Instructions to follow: Lines from the one with "over all $(S, \sigma)$" up to and including the one with "The set hypothesized" are to be copied exactly from the records below, without their pictures.

[Plain-text document sources]
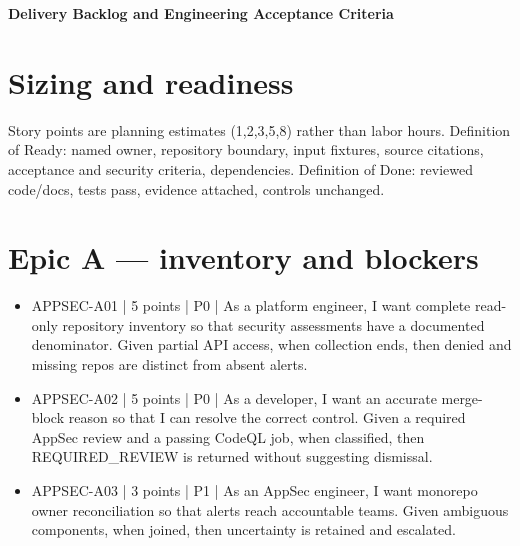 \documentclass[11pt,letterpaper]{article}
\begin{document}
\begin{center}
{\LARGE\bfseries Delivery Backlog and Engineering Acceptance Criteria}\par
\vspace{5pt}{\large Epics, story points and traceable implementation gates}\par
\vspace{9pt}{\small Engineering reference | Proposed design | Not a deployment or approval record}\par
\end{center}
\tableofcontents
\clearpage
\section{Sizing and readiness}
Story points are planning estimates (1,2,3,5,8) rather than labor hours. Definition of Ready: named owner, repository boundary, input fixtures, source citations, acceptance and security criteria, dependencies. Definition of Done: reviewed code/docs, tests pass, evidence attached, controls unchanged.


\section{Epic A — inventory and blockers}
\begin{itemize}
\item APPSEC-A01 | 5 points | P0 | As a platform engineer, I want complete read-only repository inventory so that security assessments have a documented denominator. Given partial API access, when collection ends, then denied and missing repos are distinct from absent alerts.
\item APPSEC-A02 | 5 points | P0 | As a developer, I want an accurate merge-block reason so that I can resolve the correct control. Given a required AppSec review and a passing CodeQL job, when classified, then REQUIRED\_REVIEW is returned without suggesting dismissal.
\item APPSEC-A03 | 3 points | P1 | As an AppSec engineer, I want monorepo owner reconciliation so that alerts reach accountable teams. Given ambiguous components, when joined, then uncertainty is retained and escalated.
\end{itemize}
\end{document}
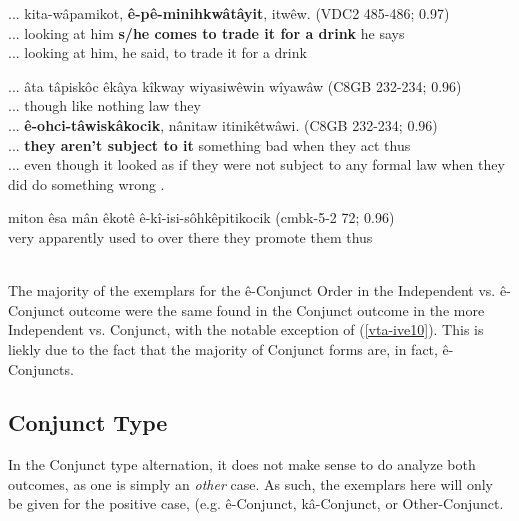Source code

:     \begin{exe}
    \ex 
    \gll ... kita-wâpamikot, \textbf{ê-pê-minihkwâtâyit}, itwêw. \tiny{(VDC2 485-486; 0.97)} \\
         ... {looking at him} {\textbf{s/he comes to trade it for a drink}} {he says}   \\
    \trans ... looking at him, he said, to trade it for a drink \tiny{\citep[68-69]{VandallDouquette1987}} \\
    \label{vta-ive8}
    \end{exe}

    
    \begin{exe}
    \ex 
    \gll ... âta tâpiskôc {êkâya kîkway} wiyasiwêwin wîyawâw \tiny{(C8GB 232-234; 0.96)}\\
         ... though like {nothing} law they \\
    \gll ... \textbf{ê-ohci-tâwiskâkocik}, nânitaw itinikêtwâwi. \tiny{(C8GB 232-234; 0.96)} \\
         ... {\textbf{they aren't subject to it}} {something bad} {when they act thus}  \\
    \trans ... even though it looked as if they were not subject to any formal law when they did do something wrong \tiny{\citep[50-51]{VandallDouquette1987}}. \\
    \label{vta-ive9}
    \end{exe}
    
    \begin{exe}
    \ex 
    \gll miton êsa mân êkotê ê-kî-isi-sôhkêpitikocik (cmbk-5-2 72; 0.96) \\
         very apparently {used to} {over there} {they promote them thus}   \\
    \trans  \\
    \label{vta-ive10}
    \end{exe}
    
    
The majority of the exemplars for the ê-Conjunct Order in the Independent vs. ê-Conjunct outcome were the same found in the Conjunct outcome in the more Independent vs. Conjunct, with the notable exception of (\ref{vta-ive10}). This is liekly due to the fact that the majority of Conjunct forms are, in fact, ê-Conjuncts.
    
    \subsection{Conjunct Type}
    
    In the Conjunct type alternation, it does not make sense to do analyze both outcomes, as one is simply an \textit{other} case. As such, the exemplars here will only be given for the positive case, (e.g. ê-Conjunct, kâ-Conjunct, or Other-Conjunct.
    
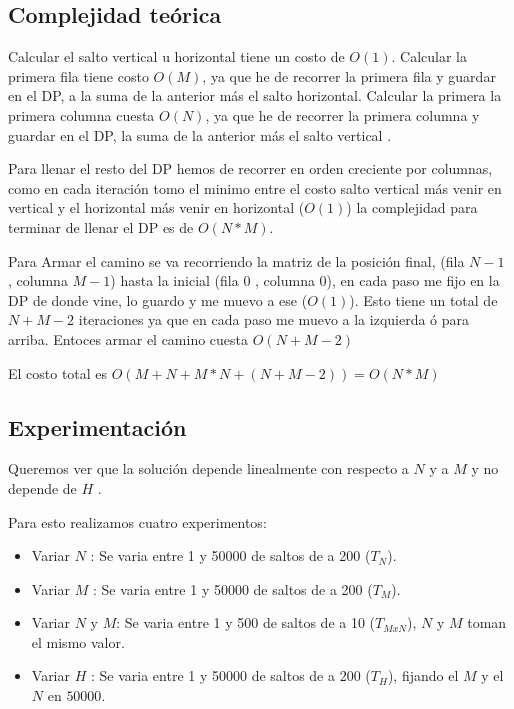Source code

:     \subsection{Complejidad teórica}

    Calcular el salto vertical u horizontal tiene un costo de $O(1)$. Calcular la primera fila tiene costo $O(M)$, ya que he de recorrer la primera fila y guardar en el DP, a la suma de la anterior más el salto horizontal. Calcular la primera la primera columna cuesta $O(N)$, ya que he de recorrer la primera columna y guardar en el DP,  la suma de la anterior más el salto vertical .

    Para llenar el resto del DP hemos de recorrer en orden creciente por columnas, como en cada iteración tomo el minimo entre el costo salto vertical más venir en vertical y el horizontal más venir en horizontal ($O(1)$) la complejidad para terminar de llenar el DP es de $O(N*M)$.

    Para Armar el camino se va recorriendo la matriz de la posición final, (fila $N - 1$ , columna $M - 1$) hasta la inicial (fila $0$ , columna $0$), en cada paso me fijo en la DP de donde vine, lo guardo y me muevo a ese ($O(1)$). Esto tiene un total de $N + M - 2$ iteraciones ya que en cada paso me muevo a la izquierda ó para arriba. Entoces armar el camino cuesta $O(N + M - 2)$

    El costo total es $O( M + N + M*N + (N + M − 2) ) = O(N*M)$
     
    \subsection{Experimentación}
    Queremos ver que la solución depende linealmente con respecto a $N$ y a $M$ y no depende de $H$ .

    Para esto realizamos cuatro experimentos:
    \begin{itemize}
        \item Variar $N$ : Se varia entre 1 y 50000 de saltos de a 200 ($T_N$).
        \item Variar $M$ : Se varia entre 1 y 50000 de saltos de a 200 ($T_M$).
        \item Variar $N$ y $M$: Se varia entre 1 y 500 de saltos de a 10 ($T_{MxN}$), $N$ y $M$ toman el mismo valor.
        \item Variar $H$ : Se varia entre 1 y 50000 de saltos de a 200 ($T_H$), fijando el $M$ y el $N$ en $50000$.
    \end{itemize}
...
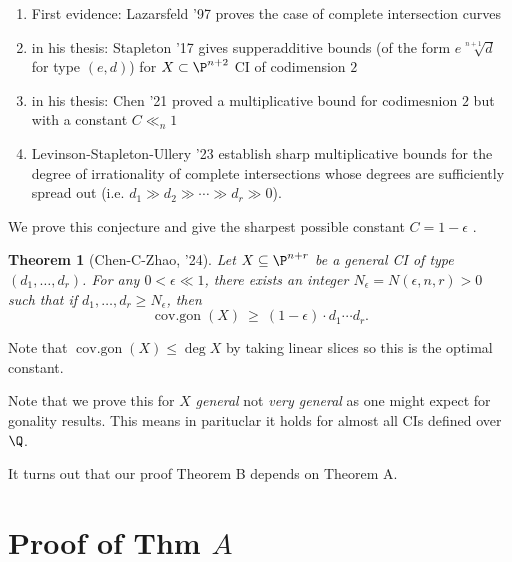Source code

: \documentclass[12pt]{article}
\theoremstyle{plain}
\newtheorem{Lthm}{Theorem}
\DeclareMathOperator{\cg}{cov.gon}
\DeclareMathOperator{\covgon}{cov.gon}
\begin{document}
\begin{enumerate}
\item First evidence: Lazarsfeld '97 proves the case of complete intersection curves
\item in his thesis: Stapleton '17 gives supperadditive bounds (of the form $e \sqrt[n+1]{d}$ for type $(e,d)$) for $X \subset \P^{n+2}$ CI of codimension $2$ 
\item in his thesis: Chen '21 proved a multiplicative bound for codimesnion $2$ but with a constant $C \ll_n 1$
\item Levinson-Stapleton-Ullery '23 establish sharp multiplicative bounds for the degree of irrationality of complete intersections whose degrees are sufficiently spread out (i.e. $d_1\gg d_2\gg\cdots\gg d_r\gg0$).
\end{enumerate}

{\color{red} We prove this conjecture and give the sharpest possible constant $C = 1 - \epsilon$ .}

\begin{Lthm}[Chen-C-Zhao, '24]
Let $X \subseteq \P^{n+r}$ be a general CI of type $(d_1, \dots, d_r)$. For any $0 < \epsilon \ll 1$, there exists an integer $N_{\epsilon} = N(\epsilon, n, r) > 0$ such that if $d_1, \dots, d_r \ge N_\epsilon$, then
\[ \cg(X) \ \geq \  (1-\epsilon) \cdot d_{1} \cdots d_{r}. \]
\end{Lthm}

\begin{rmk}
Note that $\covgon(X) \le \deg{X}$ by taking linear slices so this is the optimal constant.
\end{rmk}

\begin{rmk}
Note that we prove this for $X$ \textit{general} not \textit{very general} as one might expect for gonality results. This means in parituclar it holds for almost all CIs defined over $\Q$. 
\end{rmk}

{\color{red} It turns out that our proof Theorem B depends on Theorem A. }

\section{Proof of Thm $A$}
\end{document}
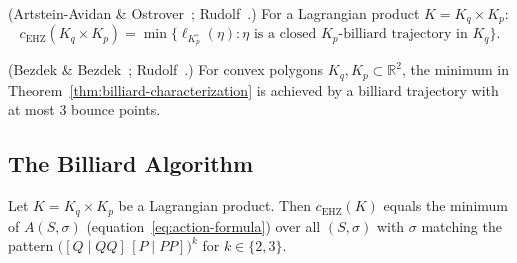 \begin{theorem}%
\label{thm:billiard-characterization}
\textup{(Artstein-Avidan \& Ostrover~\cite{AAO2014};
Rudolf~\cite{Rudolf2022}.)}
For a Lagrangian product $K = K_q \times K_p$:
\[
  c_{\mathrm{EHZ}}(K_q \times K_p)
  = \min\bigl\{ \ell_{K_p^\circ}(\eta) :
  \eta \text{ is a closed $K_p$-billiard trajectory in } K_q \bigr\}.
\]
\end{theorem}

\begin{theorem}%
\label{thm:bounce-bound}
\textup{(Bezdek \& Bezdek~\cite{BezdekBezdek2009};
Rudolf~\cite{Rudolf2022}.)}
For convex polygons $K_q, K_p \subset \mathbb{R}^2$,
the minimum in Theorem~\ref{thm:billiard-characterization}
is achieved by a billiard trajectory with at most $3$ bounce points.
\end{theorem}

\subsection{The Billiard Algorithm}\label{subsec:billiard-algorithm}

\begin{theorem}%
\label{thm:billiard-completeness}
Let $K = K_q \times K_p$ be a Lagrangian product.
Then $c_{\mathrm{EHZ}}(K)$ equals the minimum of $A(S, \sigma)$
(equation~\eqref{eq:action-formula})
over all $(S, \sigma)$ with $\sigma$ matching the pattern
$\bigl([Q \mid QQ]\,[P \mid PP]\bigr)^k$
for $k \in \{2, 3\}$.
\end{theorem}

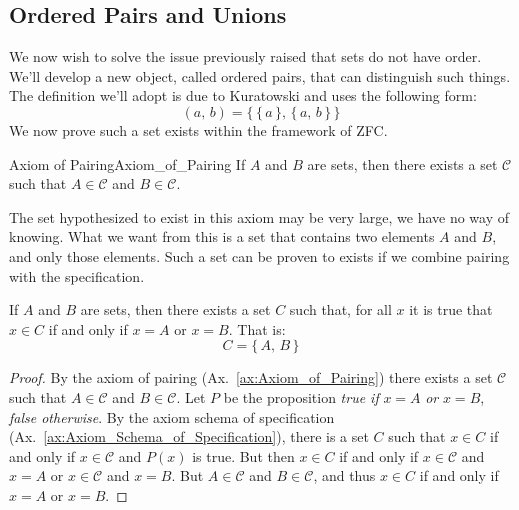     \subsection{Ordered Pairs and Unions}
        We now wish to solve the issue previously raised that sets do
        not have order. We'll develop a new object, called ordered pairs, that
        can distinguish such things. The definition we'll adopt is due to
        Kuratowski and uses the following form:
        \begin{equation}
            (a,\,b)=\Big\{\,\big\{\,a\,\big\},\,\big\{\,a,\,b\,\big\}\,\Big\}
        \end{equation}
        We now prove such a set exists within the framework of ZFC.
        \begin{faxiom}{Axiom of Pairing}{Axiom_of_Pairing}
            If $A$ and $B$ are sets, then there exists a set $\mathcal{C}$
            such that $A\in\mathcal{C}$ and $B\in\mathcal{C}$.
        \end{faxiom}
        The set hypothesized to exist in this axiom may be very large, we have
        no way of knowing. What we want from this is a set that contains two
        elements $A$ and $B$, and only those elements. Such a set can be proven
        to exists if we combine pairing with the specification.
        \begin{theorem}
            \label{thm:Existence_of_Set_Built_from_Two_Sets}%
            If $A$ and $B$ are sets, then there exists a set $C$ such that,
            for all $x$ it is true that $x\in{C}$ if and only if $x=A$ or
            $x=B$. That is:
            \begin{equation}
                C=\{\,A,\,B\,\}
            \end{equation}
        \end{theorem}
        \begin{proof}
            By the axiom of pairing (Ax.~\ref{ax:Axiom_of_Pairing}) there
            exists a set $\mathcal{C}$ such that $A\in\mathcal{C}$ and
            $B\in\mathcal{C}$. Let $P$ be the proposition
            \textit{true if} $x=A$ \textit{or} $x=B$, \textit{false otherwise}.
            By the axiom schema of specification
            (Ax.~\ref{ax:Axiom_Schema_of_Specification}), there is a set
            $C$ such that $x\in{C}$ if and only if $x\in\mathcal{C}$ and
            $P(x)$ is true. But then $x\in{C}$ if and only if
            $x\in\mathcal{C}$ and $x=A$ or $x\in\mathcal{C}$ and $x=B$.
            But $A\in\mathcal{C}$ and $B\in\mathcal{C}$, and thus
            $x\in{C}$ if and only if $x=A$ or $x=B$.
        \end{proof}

Exercise solution:
over all $(S, \sigma)$ with $\sigma$ matching the pattern
$\bigl([Q \mid QQ]\,[P \mid PP]\bigr)^k$
for $k \in \{2, 3\}$.
\end{theorem}

     \subsection{Ordered Pairs and Unions}
        We now wish to solve the issue previously raised that sets do
        not have order. We'll develop a new object, called ordered pairs, that
        can distinguish such things. The definition we'll adopt is due to
        Kuratowski and uses the following form:
        \begin{equation}
            (a,\,b)=\Big\{\,\big\{\,a\,\big\},\,\big\{\,a,\,b\,\big\}\,\Big\}
        \end{equation}
        We now prove such a set exists within the framework of ZFC.
        \begin{faxiom}{Axiom of Pairing}{Axiom_of_Pairing}
            If $A$ and $B$ are sets, then there exists a set $\mathcal{C}$
            such that $A\in\mathcal{C}$ and $B\in\mathcal{C}$.
        \end{faxiom}
        The set hypothesized to exist in this axiom may be very large, we have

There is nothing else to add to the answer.